Ten ostatni to skądinąd całkiem znana "persona" tatrzańska, choć - kto nie wie - nigdy nie zgadnie. Właścicielem tego wdzięcznego miana był dorodny wilczur, swym krnąbrnym i niepokornym charakterem całkowicie odzwierciedlał ideę, jaka przyświecała tym, którzy go tak ochrzcili. Psia "cygańska" natura przejawiała się w niekłamanym talencie do "podwędzania" różnych rzeczy, naturalnie - przede wszystkim smakołyków - kanapek, ciastek, a zwłaszcza dopiero co otwartych puszek z konserwami mięsnymi. Ale nie tylko. Kiedy Cygan był w pobliżu, trzeba było mieć oczy dosłownie dookoła głowy, gdyż jeśli coś przypadło mu do gustu - znikało zagadkowo w błyskawicznym tempie. Zaś Cygan, stojąc o kilka kroków dalej, machał wesoło ogonem, podnosząc w górę ślepia w niewinnym spojrzeniu, jakby chciał powiedzieć:
- Ależ, o co chodzi? Jak możecie! Przecież ja nie mam z tym nic wspólnego!

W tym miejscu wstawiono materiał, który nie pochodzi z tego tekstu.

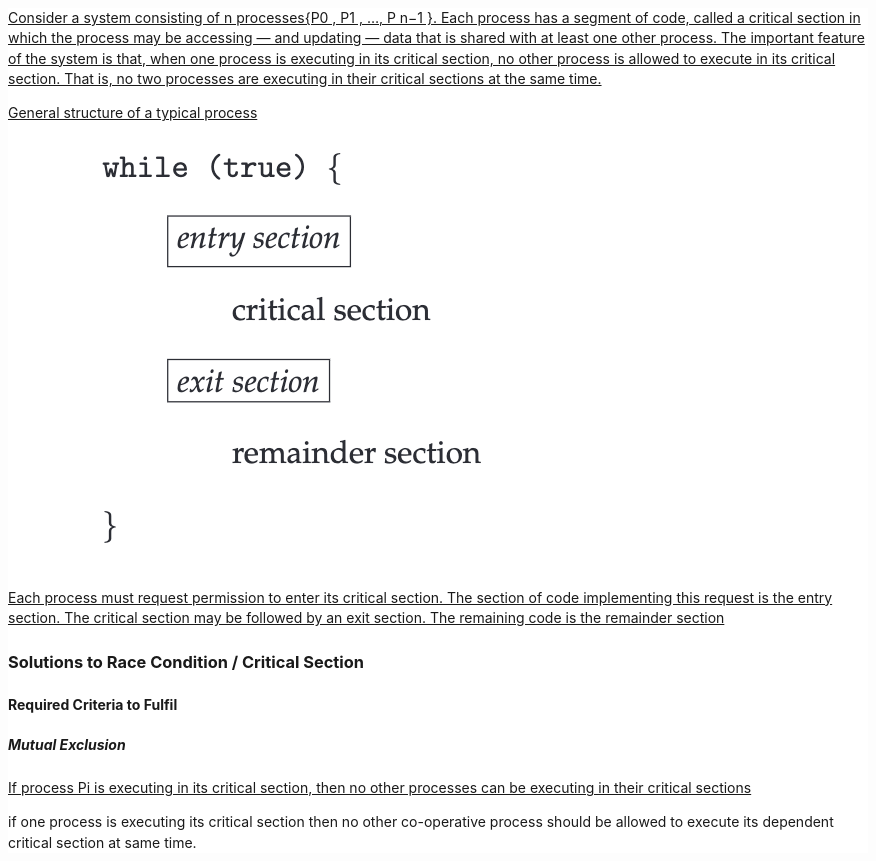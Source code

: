 [Consider a system consisting of n processes{P0 , P1 , …, P n−1 }. Each process has a segment of code, called a critical section in which the process may be accessing — and updating — data that is shared with at least one other process. The important feature of the system is that, when one process is executing in its critical section, no other process is allowed to execute in its critical section. That is, no two processes are executing in their critical sections at the same time.](assets/Abraham-Silberschatz-Operating-System-Concepts-10th-2018-20230917173659-aljli44.pdf#page=335)

[General structure of a typical process](assets/Abraham-Silberschatz-Operating-System-Concepts-10th-2018-20230917173659-aljli44.pdf#page=335)\
​![](assets/Abraham-Silberschatz-Operating-System-Concepts-10th-2018-P335-20231012092003-20231012092003-j4mrpjw.png)​

[Each process must request permission to enter its critical section. The section of code implementing this request is the entry section. The critical section may be followed by an exit section. The remaining code is the remainder section](assets/Abraham-Silberschatz-Operating-System-Concepts-10th-2018-20230917173659-aljli44.pdf#page=335)

### Solutions to Race Condition / Critical Section

#### Required Criteria to Fulfil

##### Mutual Exclusion

[If process Pi is executing in its critical section, then no other processes can be executing in their critical sections](assets/Abraham-Silberschatz-Operating-System-Concepts-10th-2018-20230917173659-aljli44.pdf#page=335)

if one process is executing its critical section then no other co-operative process should be allowed to execute its dependent critical section at same time.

I już rozglądał się, czy nie ma na horyzoncie nowej zdobyczy, godnej upolowania.
Szczególne jego zainteresowanie budziły różne części garderoby, które zwykle zwisały z krzeseł w jadalni i z ławek przed schroniskiem. Cygan z upodobaniem ściągał stamtąd szaliki, rękawiczki, buty, skarpetki.
"Rezydenci" Morskiego Oka zauważywszy tę psią pasję, postanowili wykorzystać ją na swój sposób, w celach rozrywkowych. Otóż wielu "ceprów" nosiło wówczas, zarówno latem jak zimą, czapki w kolorze czerwonym. Moda ta miała pewne uzasadnienie: sporo było wówczas hałasu wokół wypadków w górach i ubolewano, że turyści nie ułatwiają zadania ratownikom ubierając się w sposób nie pozwalający często na wypatrzenie ich wśród szarości skał. Czerwony jest kolorem ogólnie uznanym za jaskrawy i rzucający się w oczy - toteż niebawem zaroiło się od czerwonych kurtek, swetrów i czapek.
Po Tatrach wędrowały więc "czerwone kapturki", stając się szybko celem żartów i kpin taterników oraz bardziej zadomowionych turystów. Gdy taki obiekt pojawiał się w zasięgu wzroku, natychmiast zaczynały się komentarze i docinki. Wykorzystując ciągotki Cygana, wytresowano go do współudziału w tych żartach. Nie oszczędzano nikogo. Ofiarą padały młode, ładne dziewczyny (naturalnie - przede wszystkim), ale także leciwe matrony i dostojni "ojcowie rodzin". Pozwalano "zwierzynie" podejść blisko, po czym padał okrzyk:
- Cygan, czapka!
Pies podbiegał natychmiast i skacząc z tyłu delikwentowi na ramiona, zębami ściągał czapkę z głowy. Ofiara niemal dostawała apopleksji na miejscu, zaś żartownisie rechotali głośno, wybitnie z siebie zadowoleni.